Extracted data entries:
• • •

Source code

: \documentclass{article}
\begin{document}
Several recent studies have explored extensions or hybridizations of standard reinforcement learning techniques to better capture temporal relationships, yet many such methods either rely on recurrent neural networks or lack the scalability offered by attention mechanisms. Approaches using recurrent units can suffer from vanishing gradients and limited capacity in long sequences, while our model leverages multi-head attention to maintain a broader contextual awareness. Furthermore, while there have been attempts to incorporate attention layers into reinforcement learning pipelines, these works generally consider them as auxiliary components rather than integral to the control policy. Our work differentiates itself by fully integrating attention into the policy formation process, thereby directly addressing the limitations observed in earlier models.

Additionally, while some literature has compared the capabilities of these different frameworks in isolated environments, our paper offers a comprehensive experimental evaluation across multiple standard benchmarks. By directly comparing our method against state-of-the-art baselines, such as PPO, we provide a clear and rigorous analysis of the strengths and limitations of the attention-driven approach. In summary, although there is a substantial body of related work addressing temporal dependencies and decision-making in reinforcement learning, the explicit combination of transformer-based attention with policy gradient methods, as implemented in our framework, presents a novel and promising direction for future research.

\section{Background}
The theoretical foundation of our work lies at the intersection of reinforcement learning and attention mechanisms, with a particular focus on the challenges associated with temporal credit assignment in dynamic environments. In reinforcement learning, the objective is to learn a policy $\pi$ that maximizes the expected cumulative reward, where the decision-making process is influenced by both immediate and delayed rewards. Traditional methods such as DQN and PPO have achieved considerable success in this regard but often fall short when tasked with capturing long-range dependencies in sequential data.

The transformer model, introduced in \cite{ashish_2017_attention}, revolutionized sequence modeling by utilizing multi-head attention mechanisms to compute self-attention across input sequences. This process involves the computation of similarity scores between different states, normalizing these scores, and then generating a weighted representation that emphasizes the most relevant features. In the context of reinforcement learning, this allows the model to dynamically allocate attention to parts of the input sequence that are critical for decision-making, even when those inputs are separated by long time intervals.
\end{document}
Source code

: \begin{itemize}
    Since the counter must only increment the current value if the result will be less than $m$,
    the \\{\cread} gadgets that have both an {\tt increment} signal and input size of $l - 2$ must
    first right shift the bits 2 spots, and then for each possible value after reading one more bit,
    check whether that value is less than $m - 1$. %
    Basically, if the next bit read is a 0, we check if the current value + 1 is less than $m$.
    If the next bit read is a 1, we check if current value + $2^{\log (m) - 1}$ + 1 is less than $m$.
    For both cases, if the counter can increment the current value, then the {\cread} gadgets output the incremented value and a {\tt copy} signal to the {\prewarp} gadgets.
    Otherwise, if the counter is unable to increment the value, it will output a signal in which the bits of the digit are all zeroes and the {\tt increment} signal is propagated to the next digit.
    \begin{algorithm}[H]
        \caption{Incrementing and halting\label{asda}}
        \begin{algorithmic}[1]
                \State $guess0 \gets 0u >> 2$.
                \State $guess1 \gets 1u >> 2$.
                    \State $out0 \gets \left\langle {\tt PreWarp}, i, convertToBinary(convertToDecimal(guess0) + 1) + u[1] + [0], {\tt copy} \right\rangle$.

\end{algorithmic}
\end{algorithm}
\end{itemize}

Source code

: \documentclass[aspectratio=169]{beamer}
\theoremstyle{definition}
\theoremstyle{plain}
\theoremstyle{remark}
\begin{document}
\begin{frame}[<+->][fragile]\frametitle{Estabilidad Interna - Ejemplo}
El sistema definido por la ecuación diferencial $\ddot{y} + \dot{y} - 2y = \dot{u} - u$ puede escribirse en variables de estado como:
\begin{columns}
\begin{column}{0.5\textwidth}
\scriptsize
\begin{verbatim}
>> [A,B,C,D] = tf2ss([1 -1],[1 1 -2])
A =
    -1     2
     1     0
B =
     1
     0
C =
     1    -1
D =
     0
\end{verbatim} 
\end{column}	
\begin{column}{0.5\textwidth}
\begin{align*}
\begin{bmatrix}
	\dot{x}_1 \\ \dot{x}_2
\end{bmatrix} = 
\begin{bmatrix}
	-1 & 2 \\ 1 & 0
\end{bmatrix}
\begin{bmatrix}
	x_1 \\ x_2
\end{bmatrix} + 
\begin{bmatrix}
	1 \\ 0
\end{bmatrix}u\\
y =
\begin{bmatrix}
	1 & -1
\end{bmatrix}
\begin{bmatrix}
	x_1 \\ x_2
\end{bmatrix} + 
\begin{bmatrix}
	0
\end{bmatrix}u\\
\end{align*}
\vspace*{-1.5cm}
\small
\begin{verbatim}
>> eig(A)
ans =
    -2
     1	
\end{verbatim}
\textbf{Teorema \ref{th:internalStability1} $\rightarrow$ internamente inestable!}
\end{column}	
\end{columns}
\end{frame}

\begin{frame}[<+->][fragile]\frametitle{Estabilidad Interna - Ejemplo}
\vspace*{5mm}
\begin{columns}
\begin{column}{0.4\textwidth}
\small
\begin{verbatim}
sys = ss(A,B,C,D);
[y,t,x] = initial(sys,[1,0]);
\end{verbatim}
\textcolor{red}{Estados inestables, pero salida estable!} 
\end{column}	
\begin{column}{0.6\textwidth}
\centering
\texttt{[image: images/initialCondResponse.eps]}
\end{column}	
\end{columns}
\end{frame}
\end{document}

• • •

• [Exercise aim]
Print every record exactly, so that each word matches what is written above.

• [Solution to this task]
Source code

: \documentclass{article}
\begin{document}
Several recent studies have explored extensions or hybridizations of standard reinforcement learning techniques to better capture temporal relationships, yet many such methods either rely on recurrent neural networks or lack the scalability offered by attention mechanisms. Approaches using recurrent units can suffer from vanishing gradients and limited capacity in long sequences, while our model leverages multi-head attention to maintain a broader contextual awareness. Furthermore, while there have been attempts to incorporate attention layers into reinforcement learning pipelines, these works generally consider them as auxiliary components rather than integral to the control policy. Our work differentiates itself by fully integrating attention into the policy formation process, thereby directly addressing the limitations observed in earlier models.

Additionally, while some literature has compared the capabilities of these different frameworks in isolated environments, our paper offers a comprehensive experimental evaluation across multiple standard benchmarks. By directly comparing our method against state-of-the-art baselines, such as PPO, we provide a clear and rigorous analysis of the strengths and limitations of the attention-driven approach. In summary, although there is a substantial body of related work addressing temporal dependencies and decision-making in reinforcement learning, the explicit combination of transformer-based attention with policy gradient methods, as implemented in our framework, presents a novel and promising direction for future research.

\section{Background}
The theoretical foundation of our work lies at the intersection of reinforcement learning and attention mechanisms, with a particular focus on the challenges associated with temporal credit assignment in dynamic environments. In reinforcement learning, the objective is to learn a policy $\pi$ that maximizes the expected cumulative reward, where the decision-making process is influenced by both immediate and delayed rewards. Traditional methods such as DQN and PPO have achieved considerable success in this regard but often fall short when tasked with capturing long-range dependencies in sequential data.

The transformer model, introduced in \cite{ashish_2017_attention}, revolutionized sequence modeling by utilizing multi-head attention mechanisms to compute self-attention across input sequences. This process involves the computation of similarity scores between different states, normalizing these scores, and then generating a weighted representation that emphasizes the most relevant features. In the context of reinforcement learning, this allows the model to dynamically allocate attention to parts of the input sequence that are critical for decision-making, even when those inputs are separated by long time intervals.
\end{document}
Source code

: \begin{itemize}
    Since the counter must only increment the current value if the result will be less than $m$,
    the \\{\cread} gadgets that have both an {\tt increment} signal and input size of $l - 2$ must
    first right shift the bits 2 spots, and then for each possible value after reading one more bit,
    check whether that value is less than $m - 1$. %
    Basically, if the next bit read is a 0, we check if the current value + 1 is less than $m$.
    If the next bit read is a 1, we check if current value + $2^{\log (m) - 1}$ + 1 is less than $m$.
    For both cases, if the counter can increment the current value, then the {\cread} gadgets output the incremented value and a {\tt copy} signal to the {\prewarp} gadgets.
    Otherwise, if the counter is unable to increment the value, it will output a signal in which the bits of the digit are all zeroes and the {\tt increment} signal is propagated to the next digit.
    \begin{algorithm}[H]
        \caption{Incrementing and halting\label{asda}}
        \begin{algorithmic}[1]
                \State $guess0 \gets 0u >> 2$.
                \State $guess1 \gets 1u >> 2$.
                    \State $out0 \gets \left\langle {\tt PreWarp}, i, convertToBinary(convertToDecimal(guess0) + 1) + u[1] + [0], {\tt copy} \right\rangle$.

\end{algorithmic}
\end{algorithm}
\end{itemize}

Source code

: \documentclass[aspectratio=169]{beamer}
\theoremstyle{definition}
\theoremstyle{plain}
\theoremstyle{remark}
\begin{document}
\begin{frame}[<+->][fragile]\frametitle{Estabilidad Interna - Ejemplo}
El sistema definido por la ecuación diferencial $\ddot{y} + \dot{y} - 2y = \dot{u} - u$ puede escribirse en variables de estado como:
\begin{columns}
\begin{column}{0.5\textwidth}
\scriptsize
\begin{verbatim}
>> [A,B,C,D] = tf2ss([1 -1],[1 1 -2])
A =
    -1     2
     1     0
B =
     1
     0
C =
     1    -1
D =
     0
\end{verbatim} 
\end{column}	
\begin{column}{0.5\textwidth}
\begin{align*}
\begin{bmatrix}
	\dot{x}_1 \\ \dot{x}_2
\end{bmatrix} = 
\begin{bmatrix}
	-1 & 2 \\ 1 & 0
\end{bmatrix}
\begin{bmatrix}
	x_1 \\ x_2
\end{bmatrix} + 
\begin{bmatrix}
	1 \\ 0
\end{bmatrix}u\\
y =
\begin{bmatrix}
	1 & -1
\end{bmatrix}
\begin{bmatrix}
	x_1 \\ x_2
\end{bmatrix} + 
\begin{bmatrix}
	0
\end{bmatrix}u\\
\end{align*}
\vspace*{-1.5cm}
\small
\begin{verbatim}
>> eig(A)
ans =
    -2
     1	
\end{verbatim}
\textbf{Teorema \ref{th:internalStability1} $\rightarrow$ internamente inestable!}
\end{column}	
\end{columns}
\end{frame}

\begin{frame}[<+->][fragile]\frametitle{Estabilidad Interna - Ejemplo}
\vspace*{5mm}
\begin{columns}
\begin{column}{0.4\textwidth}
\small
\begin{verbatim}
sys = ss(A,B,C,D);
[y,t,x] = initial(sys,[1,0]);
\end{verbatim}
\textcolor{red}{Estados inestables, pero salida estable!} 
\end{column}	
\begin{column}{0.6\textwidth}
\centering
\texttt{[image: images/initialCondResponse.eps]}
\end{column}	
\end{columns}
\end{frame}
\end{document}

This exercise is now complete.